図々しく2人の関係に足を突っ込んでいいものではないだろう。

俺は俺だ。

正面からぶつかっていくのが筋だ。

色々な考えが廻ったが、結局俺は彼の詮索は諦めることにした。

…といっても。

この先もずっと写真の男の事は気になるだろうしなぁ。

誰なんだよ。

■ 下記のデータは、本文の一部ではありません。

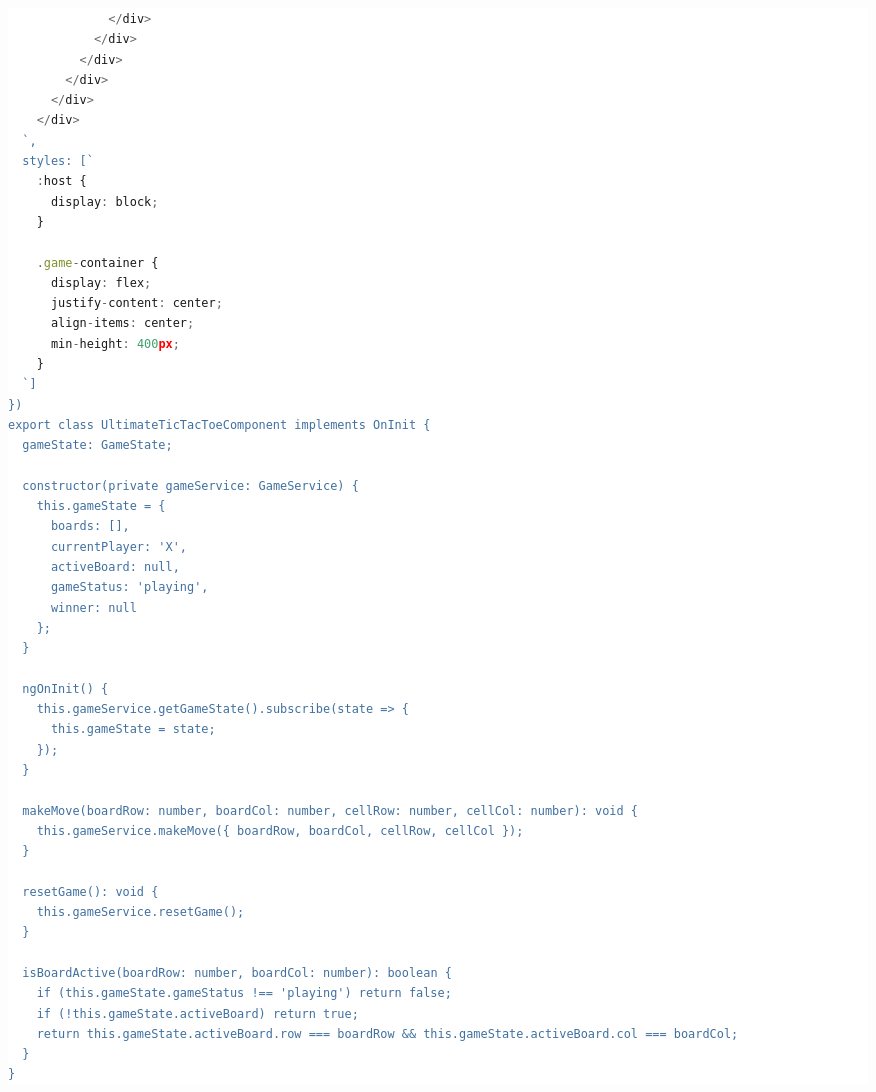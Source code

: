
 ```typescript
              </div>
            </div>
          </div>
        </div>
      </div>
    </div>
  `,
  styles: [`
    :host {
      display: block;
    }

    .game-container {
      display: flex;
      justify-content: center;
      align-items: center;
      min-height: 400px;
    }
  `]
})
export class UltimateTicTacToeComponent implements OnInit {
  gameState: GameState;

  constructor(private gameService: GameService) {
    this.gameState = {
      boards: [],
      currentPlayer: 'X',
      activeBoard: null,
      gameStatus: 'playing',
      winner: null
    };
  }

  ngOnInit() {
    this.gameService.getGameState().subscribe(state => {
      this.gameState = state;
    });
  }

  makeMove(boardRow: number, boardCol: number, cellRow: number, cellCol: number): void {
    this.gameService.makeMove({ boardRow, boardCol, cellRow, cellCol });
  }

  resetGame(): void {
    this.gameService.resetGame();
  }

  isBoardActive(boardRow: number, boardCol: number): boolean {
    if (this.gameState.gameStatus !== 'playing') return false;
    if (!this.gameState.activeBoard) return true;
    return this.gameState.activeBoard.row === boardRow && this.gameState.activeBoard.col === boardCol;
  }
}
```
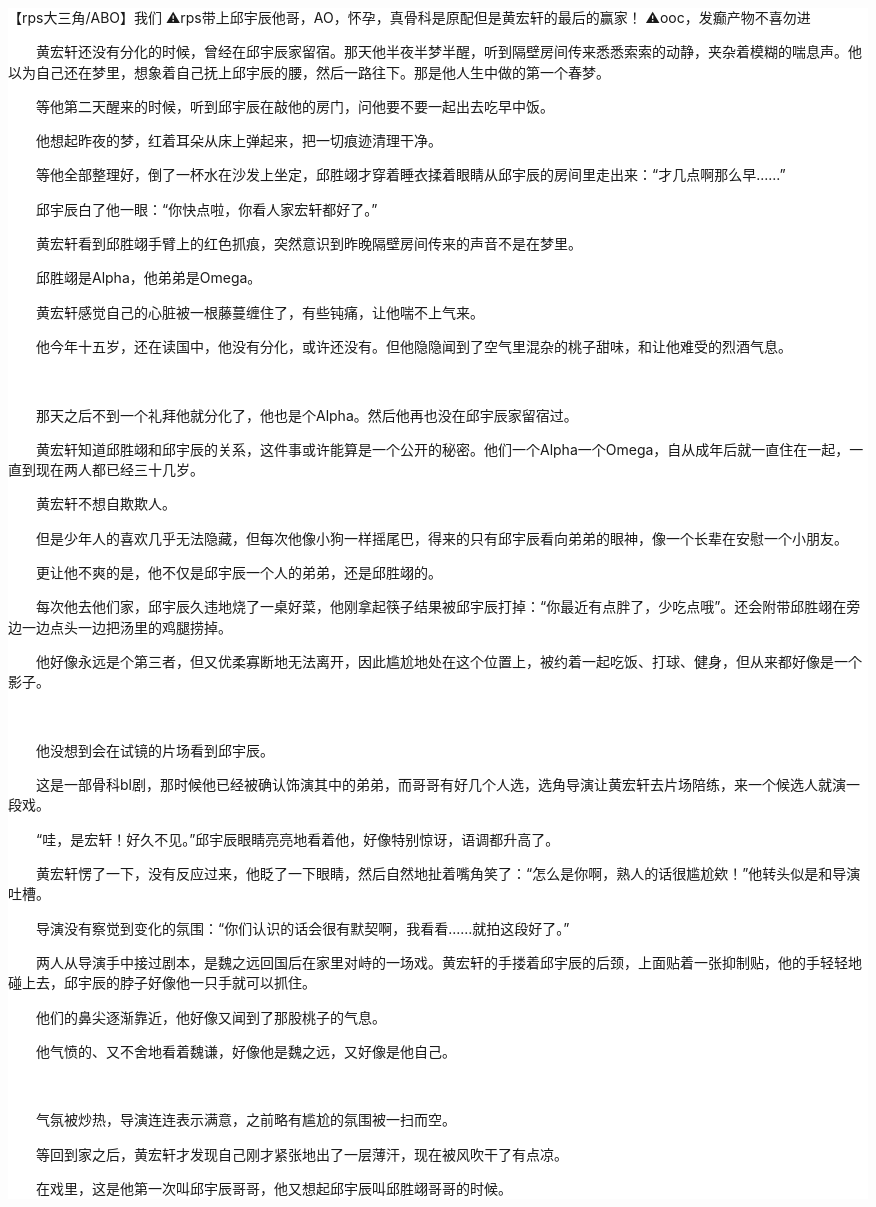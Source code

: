 
【rps大三角/ABO】我们
⚠️rps带上邱宇辰他哥，AO，怀孕，真骨科是原配但是黄宏轩的最后的赢家！
⚠️ooc，发癫产物不喜勿进


　　黄宏轩还没有分化的时候，曾经在邱宇辰家留宿。那天他半夜半梦半醒，听到隔壁房间传来悉悉索索的动静，夹杂着模糊的喘息声。他以为自己还在梦里，想象着自己抚上邱宇辰的腰，然后一路往下。那是他人生中做的第一个春梦。

　　等他第二天醒来的时候，听到邱宇辰在敲他的房门，问他要不要一起出去吃早中饭。

　　他想起昨夜的梦，红着耳朵从床上弹起来，把一切痕迹清理干净。

　　等他全部整理好，倒了一杯水在沙发上坐定，邱胜翊才穿着睡衣揉着眼睛从邱宇辰的房间里走出来：“才几点啊那么早......”

　　邱宇辰白了他一眼：“你快点啦，你看人家宏轩都好了。”

　　黄宏轩看到邱胜翊手臂上的红色抓痕，突然意识到昨晚隔壁房间传来的声音不是在梦里。

　　邱胜翊是Alpha，他弟弟是Omega。

　　黄宏轩感觉自己的心脏被一根藤蔓缠住了，有些钝痛，让他喘不上气来。

　　他今年十五岁，还在读国中，他没有分化，或许还没有。但他隐隐闻到了空气里混杂的桃子甜味，和让他难受的烈酒气息。

　　

　　那天之后不到一个礼拜他就分化了，他也是个Alpha。然后他再也没在邱宇辰家留宿过。

　　黄宏轩知道邱胜翊和邱宇辰的关系，这件事或许能算是一个公开的秘密。他们一个Alpha一个Omega，自从成年后就一直住在一起，一直到现在两人都已经三十几岁。

　　黄宏轩不想自欺欺人。

　　但是少年人的喜欢几乎无法隐藏，但每次他像小狗一样摇尾巴，得来的只有邱宇辰看向弟弟的眼神，像一个长辈在安慰一个小朋友。

　　更让他不爽的是，他不仅是邱宇辰一个人的弟弟，还是邱胜翊的。

　　每次他去他们家，邱宇辰久违地烧了一桌好菜，他刚拿起筷子结果被邱宇辰打掉：“你最近有点胖了，少吃点哦”。还会附带邱胜翊在旁边一边点头一边把汤里的鸡腿捞掉。

　　他好像永远是个第三者，但又优柔寡断地无法离开，因此尴尬地处在这个位置上，被约着一起吃饭、打球、健身，但从来都好像是一个影子。

　　

　　他没想到会在试镜的片场看到邱宇辰。

　　这是一部骨科bl剧，那时候他已经被确认饰演其中的弟弟，而哥哥有好几个人选，选角导演让黄宏轩去片场陪练，来一个候选人就演一段戏。

　　“哇，是宏轩！好久不见。”邱宇辰眼睛亮亮地看着他，好像特别惊讶，语调都升高了。

　　黄宏轩愣了一下，没有反应过来，他眨了一下眼睛，然后自然地扯着嘴角笑了：“怎么是你啊，熟人的话很尴尬欸！”他转头似是和导演吐槽。

　　导演没有察觉到变化的氛围：“你们认识的话会很有默契啊，我看看......就拍这段好了。”

　　两人从导演手中接过剧本，是魏之远回国后在家里对峙的一场戏。黄宏轩的手搂着邱宇辰的后颈，上面贴着一张抑制贴，他的手轻轻地碰上去，邱宇辰的脖子好像他一只手就可以抓住。

　　他们的鼻尖逐渐靠近，他好像又闻到了那股桃子的气息。

　　他气愤的、又不舍地看着魏谦，好像他是魏之远，又好像是他自己。

　　

　　气氛被炒热，导演连连表示满意，之前略有尴尬的氛围被一扫而空。

　　等回到家之后，黄宏轩才发现自己刚才紧张地出了一层薄汗，现在被风吹干了有点凉。

　　在戏里，这是他第一次叫邱宇辰哥哥，他又想起邱宇辰叫邱胜翊哥哥的时候。
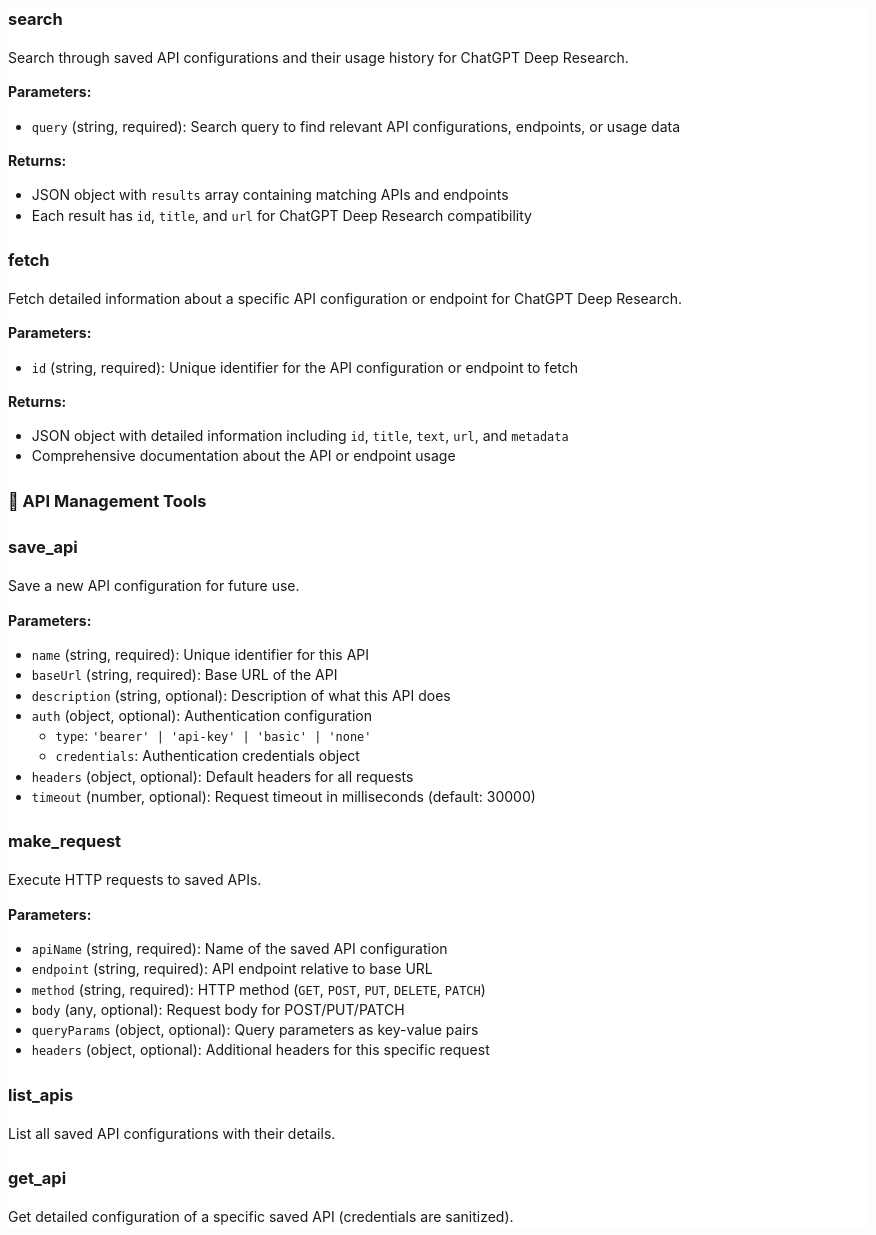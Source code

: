 ### search
Search through saved API configurations and their usage history for ChatGPT Deep Research.

**Parameters:**
- `query` (string, required): Search query to find relevant API configurations, endpoints, or usage data

**Returns:**
- JSON object with `results` array containing matching APIs and endpoints
- Each result has `id`, `title`, and `url` for ChatGPT Deep Research compatibility

### fetch
Fetch detailed information about a specific API configuration or endpoint for ChatGPT Deep Research.

**Parameters:**
- `id` (string, required): Unique identifier for the API configuration or endpoint to fetch

**Returns:**
- JSON object with detailed information including `id`, `title`, `text`, `url`, and `metadata`
- Comprehensive documentation about the API or endpoint usage

### 🔧 API Management Tools

### save_api
Save a new API configuration for future use.

**Parameters:**
- `name` (string, required): Unique identifier for this API
- `baseUrl` (string, required): Base URL of the API
- `description` (string, optional): Description of what this API does
- `auth` (object, optional): Authentication configuration
  - `type`: `'bearer' | 'api-key' | 'basic' | 'none'`
  - `credentials`: Authentication credentials object
- `headers` (object, optional): Default headers for all requests
- `timeout` (number, optional): Request timeout in milliseconds (default: 30000)

### make_request
Execute HTTP requests to saved APIs.

**Parameters:**
- `apiName` (string, required): Name of the saved API configuration
- `endpoint` (string, required): API endpoint relative to base URL
- `method` (string, required): HTTP method (`GET`, `POST`, `PUT`, `DELETE`, `PATCH`)
- `body` (any, optional): Request body for POST/PUT/PATCH
- `queryParams` (object, optional): Query parameters as key-value pairs
- `headers` (object, optional): Additional headers for this specific request

### list_apis
List all saved API configurations with their details.

### get_api
Get detailed configuration of a specific saved API (credentials are sanitized).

まじで。



会社に行くと、多田がいた。

オフィスに入るには一枚のドアを開ける必要があるのだが、そのドアはガラスの窓がついている。

そこからちらっと見えた光景に驚いた。

ソファで多田が寝ていたのだ。

服装はラフな格好のパーカーにジャージのズボン。

普段、完璧にしている多田からは想像できない姿だった。

おいおい、泊りで残業か?…いや、違うな、ありゃ。

最近、課長がえらく多田を気に入っている。

何度か多田を呼んでいるのを見たことがある。

俺はそっとドアを開け、彼女が寝ているソファに近寄った。

化粧は落としていないのか。

アイラインだのマスカラだのが乱れていた。

今起こしておかねぇと、ひどい顔で仕事することになんだろうな。


「多田さん、起きてください」


肩を何度か叩くと、小さな声で唸って目を覚ました。


「坂田さん…?」


「そうそう、坂田さんです」


「っえ!?!?」


急に大きい声を出し、纏っていたタオルケットを頭からかぶった多田。


「ななななななんで坂田さんが!!」


「もう遅いっすよ、顔見ちゃってますから。それより、出勤時間の一時間前っすから、今のうちに服とか顔とか…」


苦笑しながら自分の荷物を置くと、顔を真っ赤にし出て行ってしまった。

意外と人間的な面もあるんだな…。


少しの間彼女を待つついでにPCを覗いていると、やはり予想は的中していたみたいだ。


「これ、課長の仕事っすよね」


返ってきた多田に声をかけると、眉を八の字に曲げ、困ったように笑った。


「よくあるんです。ここ最近、女性社員を狙って仕事を押し付けてくるらしくて。上司ですし、下手なことは言えませんし…」


仕方ないと、諦めているのだろう。


「もう皆さん来ますよね、今日も頑張りましょう坂田さん」


整えられた化粧と髪型は、いつもの多田だったが、目の下にはクマができていた。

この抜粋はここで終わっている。